I have no voice and feel like lukewarm beer.
so for future reference,at what point did you feel like a line had been crossed?
i don't want a singing card. it disturbs my hangover. give me a pack of cigs taped to a bottle of wine and fuck me without a condom. happy vday baby.
Also, we should really buy some bandaids. Right now I'm using toilet paper and scotch tape, but I don't really think that's sanitary.
When I come over I'm bringing "Socky" the Alcoholism Prevention puppet, today he is going to tell you boys about his FAVORITE word---its called "moderation"
Oh you don't have to buy a shower curtain, I stole the one from her bathroom. It has dolphins on it.
If there was a saddle on his sack, she would ride it.
Cock is NEVER random. You may quote me on that.
This is John, I met you downtown last night.
Oh, ok.
This is the cop that kept you out of trouble last night
Next time we include dessert condiments into our sex life we can fuck up my sheets. It's only fair.
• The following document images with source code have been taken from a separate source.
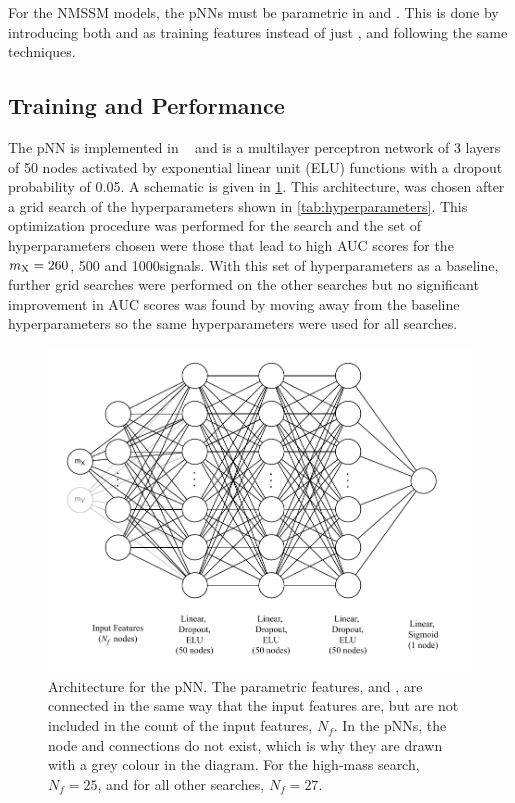 For the NMSSM models, the pNNs must be parametric in \mX and \mY. This is done by introducing both \mX and \mY as training features instead of just \mX, and following the same techniques. 


\subsection{Training and Performance}\label{sec:categorisation_performance}

The pNN is implemented in \PyTorch~\cite{PyTorch} and is a multilayer perceptron network of 3 layers of 50 nodes activated by exponential linear unit (ELU) functions with a dropout probability of 0.05. A schematic is given in \cref{fig:pNN_architecture}. This architecture, was chosen after a grid search of the hyperparameters shown in \cref{tab:hyperparameters}. This optimization procedure was performed for the \XTwoHH search and the set of hyperparameters chosen were those that lead to high AUC scores for the $m_{\mathrm{X}}=260$, 500 and 1000\GeV signals. With this set of hyperparameters as a baseline, further grid searches were performed on the other searches but no significant improvement in AUC scores was found by moving away from the baseline hyperparameters so the same hyperparameters were used for all searches.

\begin{figure}
    \centering
    \includegraphics[width=\textwidth]{Figures/Dihiggs/nn_architecture.pdf}
    \caption[Architecture for the pNN]{Architecture for the pNN. The parametric features, \mX and \mY, are connected in the same way that the input features are, but are not included in the count of the input features, $N_f$. In the \XHH pNNs, the \mY node and connections do not exist, which is why they are drawn with a grey colour in the diagram. For the high-mass \XYggHtt search, $N_f=25$, and for all other searches, $N_f=27$.}\label{fig:pNN_architecture}
\end{figure}

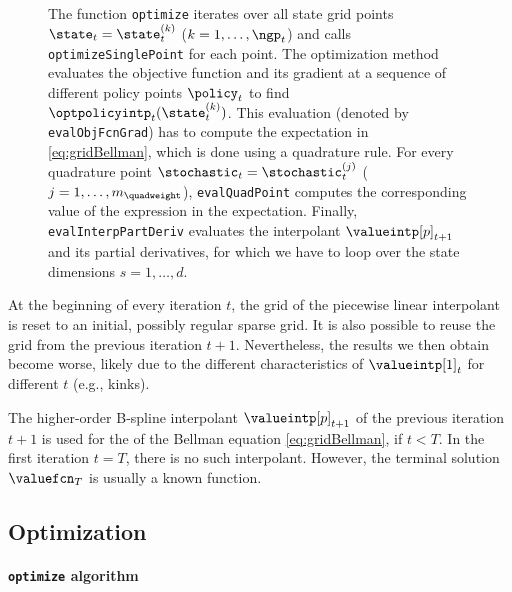 \begin{figure}
{    The function \texttt{optimize} iterates over all state grid points
    $\state_t = \state_t^{(k)}$ ($k = 1, \dotsc, \ngp_t$)
    and calls \texttt{optimizeSinglePoint} for each point.
    The optimization method evaluates the objective function and
    its gradient at a sequence of different policy points $\policy_t$
    to find $\optpolicyintp_t(\state_t^{(k)})$.
    This evaluation (denoted by \texttt{evalObjFcnGrad})
    has to compute the expectation in \cref{eq:gridBellman},
    which is done using a quadrature rule.
    For every quadrature point $\stochastic_t = \stochastic_t^{(j)}$
    ($j = 1, \dotsc, m_{\quadweight}$),
    \texttt{evalQuadPoint} computes the corresponding value of
    the expression in the expectation.
    Finally, \texttt{evalInterpPartDeriv} evaluates the interpolant
    $\valueintp[p]_{t+1}$ and its partial derivatives,
    for which we have to loop over the state dimensions $s = 1, \dotsc, d$.%
  }%
  \label{fig:structureSolveValueFunction}%
\end{figure}

At the beginning of every iteration $t$,
the grid of the piecewise linear interpolant is reset
to an initial, possibly regular sparse grid.
It is also possible to reuse the grid from the
previous iteration $t + 1$.
Nevertheless, the results we then obtain become worse,
likely due to the different characteristics of $\valueintp[1]_t$
for different $t$ (e.g., kinks).

The higher-order B-spline interpolant
$\valueintp[p]_{t+1}$ of the previous iteration $t+1$ is used
for the \rhs of the Bellman equation \eqref{eq:gridBellman},
if $t < T$.
In the first iteration $t = T$,
there is no such interpolant.
However,
the terminal solution $\valuefcn_T$ is usually a known function.



\subsection{Optimization}
\label{sec:823optimization}

\paragraph{\texttt{optimize} algorithm}

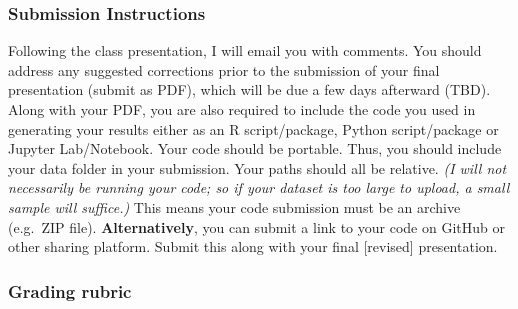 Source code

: \documentclass[11pt,twoside]{article}
\makeatletter
\newenvironment{exercise}{\@startsection 
	{section}
	{1}
	{-.2em}
	{-3.5ex plus -1ex minus -.2ex}
    	{1.3ex plus .2ex}
    	{\pagebreak[3]%
	\large\bf\noindent{Part 1.\hspace{-1.5ex} }
	}
	}
\newcommand{\?}{\stackrel{?}{=}}
\makeatother
\begin{document}


\subsubsection*{Submission Instructions}
Following the class presentation, I will email you with comments.
You should address any suggested corrections prior to the submission of your final presentation (submit as PDF), which will be due a few days afterward (TBD).
Along with your PDF, you are also required to include the code you used in generating your results either as an R script/package, Python script/package or Jupyter Lab/Notebook.
Your code should be portable. Thus, you should include your data folder in your submission. Your paths should all be relative. \textit{(I will not necessarily be running your code; so if your dataset is too large to upload, a small sample will suffice.)}
This means your code submission must be an archive (e.g.\ ZIP file). \textbf{Alternatively}, you can submit a link to your code on GitHub or other sharing platform.
Submit this along with your final [revised] presentation.


\subsubsection*{Grading rubric}
\end{document}
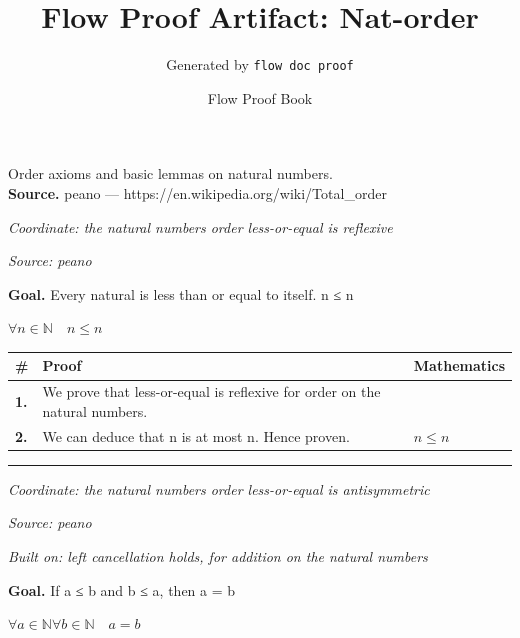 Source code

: \documentclass[11pt]{article}
\title{Flow Proof Artifact: Nat-order}
\author{Generated by \texttt{flow doc proof}}
\date{Flow Proof Book}
\theoremstyle{definition}
\begin{document}
\maketitle
Order axioms and basic lemmas on natural numbers.\\[0.5em]
\textbf{Source.} peano — https://en.wikipedia.org/wiki/Total\_order\\[0.5em]
\bigskip
{}\par
\smallskip\noindent\textit{Coordinate: the natural numbers \cdot order \cdot less-or-equal is reflexive}\par
\smallskip\noindent\textit{Source: peano}\par
\medskip
\noindent\textbf{Goal.} Every natural is less than or equal to itself.  n ≤ n\par
\noindent$\displaystyle \forall n \in \mathbb{N}\quad n \le n$\par
\medskip
\noindent
\begin{tabular}{@{} >{\raggedright\arraybackslash}p{} >{\raggedright\arraybackslash}p{} >{\raggedleft\arraybackslash}p{} @{}}
\textbf{\#} & \textbf{Proof} & \textbf{Mathematics} \\
\midrule
\textbf{1.} & We prove that less-or-equal is reflexive for order on the natural numbers. & \\[0.45em]
\textbf{2.} & We can deduce that n is at most n. Hence proven. & $\displaystyle n \le n$ \\[0.45em]
\bottomrule
\end{tabular}
\label{thm:Nat-order-less_or_equal_is_reflexive}
\par\medskip\hrule
\bigskip
{}\par
\smallskip\noindent\textit{Coordinate: the natural numbers \cdot order \cdot less-or-equal is antisymmetric}\par
\smallskip\noindent\textit{Source: peano}\par
\smallskip\noindent\textit{Built on: left cancellation holds, for addition on the natural numbers}\par
\medskip
\noindent\textbf{Goal.} If a ≤ b and b ≤ a, then a = b\par
\noindent$\displaystyle \forall a \in \mathbb{N} \forall b \in \mathbb{N}\quad a = b$\par
\end{document}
I can only use one eye at a time. And if I want to listen, I have to close both of them.
I just connected with one of your drug dealers on LinkedIn.
after sex he fell asleep with his water bottle in one hand and his dick in the other at 6pm. I'm a winner.
Someone explain to me why I woke up to find a stolen shopping cart in my room...
My Hitachi broke 1 day into this stay home bullshit.